The patent system is broken
Larry Downes writes about Paul Allen’s recent patent suits in When a Patent Troll is an Enigma. He also has a great summary about what is so wrong and broken about the patent system.
The result has been the creation of a shadow patent examination process through litigation. The grant of a patent is no longer the final step, in other words. The de facto examination really takes place when the holder tries to enforce the patent against an alleged infringer, and the defendant claims invalidity of the patent as a defense. When such cases go to trial, which they rarely do, a jury of laymen are then tasked with doing the work avoided by the patent examiner.

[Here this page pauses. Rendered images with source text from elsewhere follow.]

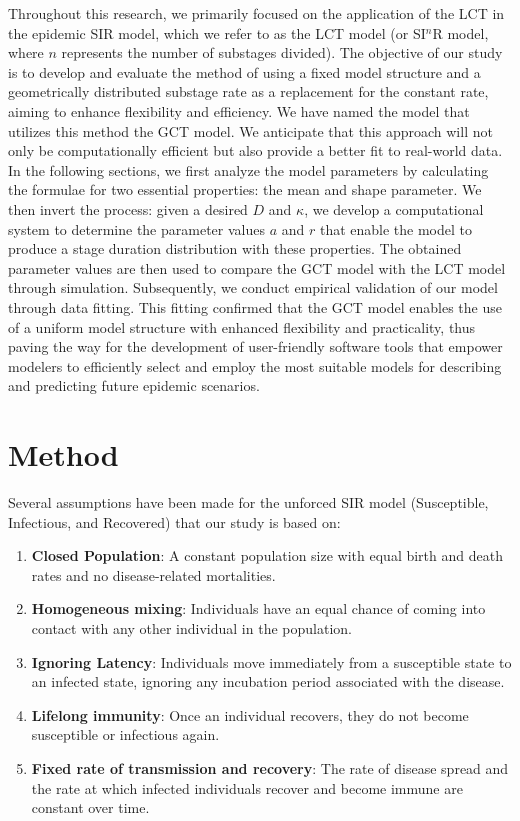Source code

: \documentclass[12pt]{article}
\begin{document}
Throughout this research, we primarily focused on the application of the LCT in the epidemic SIR model, which we refer to as the LCT model (or SI$^n$R model, where $n$ represents the number of substages divided). The objective of our study is to develop and evaluate the method of using a fixed model structure and a geometrically distributed substage rate as a replacement for the constant rate, aiming to enhance flexibility and efficiency. We have named the model that utilizes this method the GCT model. We anticipate that this approach will not only be computationally efficient but also provide a better fit to real-world data. In the following sections, we first analyze the model parameters by calculating the formulae for two essential properties: the mean and shape parameter. We then invert the process: given a desired $D$ and $\kappa$, we develop a computational system to determine the parameter values $a$ and $r$ that enable the model to produce a stage duration distribution with these properties. The obtained parameter values are then used to compare the GCT model with the LCT model through simulation. Subsequently, we conduct empirical validation of our model through data fitting. This fitting confirmed that the GCT model enables the use of a uniform model structure with enhanced flexibility and practicality, thus paving the way for the development of user-friendly software tools that empower modelers to efficiently select and employ the most suitable models for describing and predicting future epidemic scenarios.


\section{Method}
Several assumptions have been made for the unforced SIR model (Susceptible, Infectious, and Recovered) that our study is based on: 
\begin{enumerate}
    \item \textbf{Closed Population}: A constant population size with equal birth and death rates and no disease-related mortalities.
    \item \textbf{Homogeneous mixing}: Individuals have an equal chance of coming into contact with any other individual in the population. 
    \item \textbf{Ignoring Latency}: Individuals move immediately from a susceptible state to an infected state, ignoring any incubation period associated with the disease.
    \item \textbf{Lifelong immunity}: Once an individual recovers, they do not become susceptible or infectious again.
    \item \textbf{Fixed rate of transmission and recovery}: The rate of disease spread and the rate at which infected individuals recover and become immune are constant over time.
\end{enumerate}
\end{document}
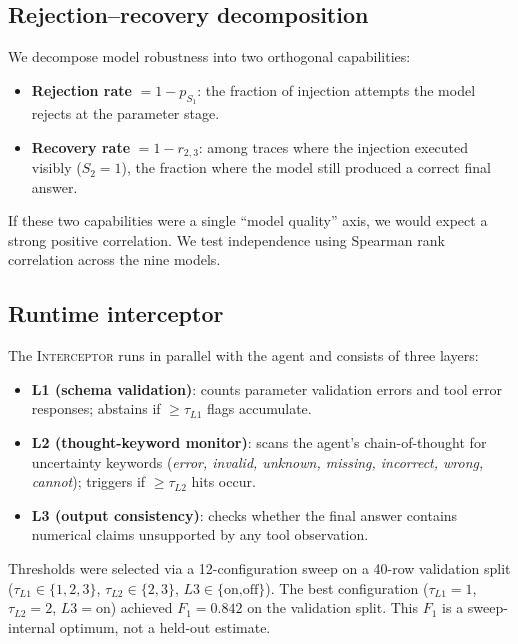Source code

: \documentclass{ieeeaccess}
\newcommand{\interceptor}{\textsc{Interceptor}\xspace}
\begin{document}
\subsection{Rejection--recovery decomposition}
\label{sec:rejrecmethod}

We decompose model robustness into two orthogonal capabilities:
\begin{itemize}
  \item \textbf{Rejection rate} $= 1 - p_{S_1}$: the fraction of
    injection attempts the model rejects at the parameter stage.
  \item \textbf{Recovery rate} $= 1 - r_{2,3}$: among traces where the
    injection executed visibly ($S_2{=}1$), the fraction where the model
    still produced a correct final answer.
\end{itemize}

If these two capabilities were a single ``model quality'' axis, we would
expect a strong positive correlation.
We test independence using Spearman rank correlation across the nine
models.

\subsection{Runtime interceptor}

The \interceptor{} runs in parallel with the agent and consists of three
layers:
\begin{itemize}
  \item \textbf{L1 (schema validation)}: counts parameter validation
    errors and tool error responses; abstains if $\geq \tau_{L1}$
    flags accumulate.
  \item \textbf{L2 (thought-keyword monitor)}: scans the agent's
    chain-of-thought for uncertainty keywords (\emph{error, invalid,
    unknown, missing, incorrect, wrong, cannot}); triggers if
    $\geq \tau_{L2}$ hits occur.
  \item \textbf{L3 (output consistency)}: checks whether the final
    answer contains numerical claims unsupported by any tool
    observation.
\end{itemize}

Thresholds were selected via a 12-configuration sweep on a 40-row
validation split ($\tau_{L1}{\in}\{1,2,3\}$, $\tau_{L2}{\in}\{2,3\}$,
$L3{\in}\{\text{on,off}\}$).
The best configuration ($\tau_{L1}{=}1$, $\tau_{L2}{=}2$,
$L3{=}\text{on}$) achieved $F_1{=}0.842$ on the validation split.
This $F_1$ is a sweep-internal optimum, not a held-out estimate.
\end{document}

In effect, the patent office has outsourced its job to the judiciary and in particular to a jury of non-experts. If nothing else, that is a feature of the modern system that absolutely no one is happy with, or in any event that no one can justify.
It also needs to be emphasized that patent infringement (as opposed to copyright infringement), need not and indeed rarely does include any suggestion of “theft” or other hint of immoral conduct. Most patent infringers do not copy the work of another inventor—they create their own innovation independently, often completely unaware of the existence of the relevant patents or pending applications. The broader the patents that are granted, of course, the more likely coincidental or seemingly “innocent” infringements are to occur. From a legal standpoint, however, ignorance of existing patents is no defense.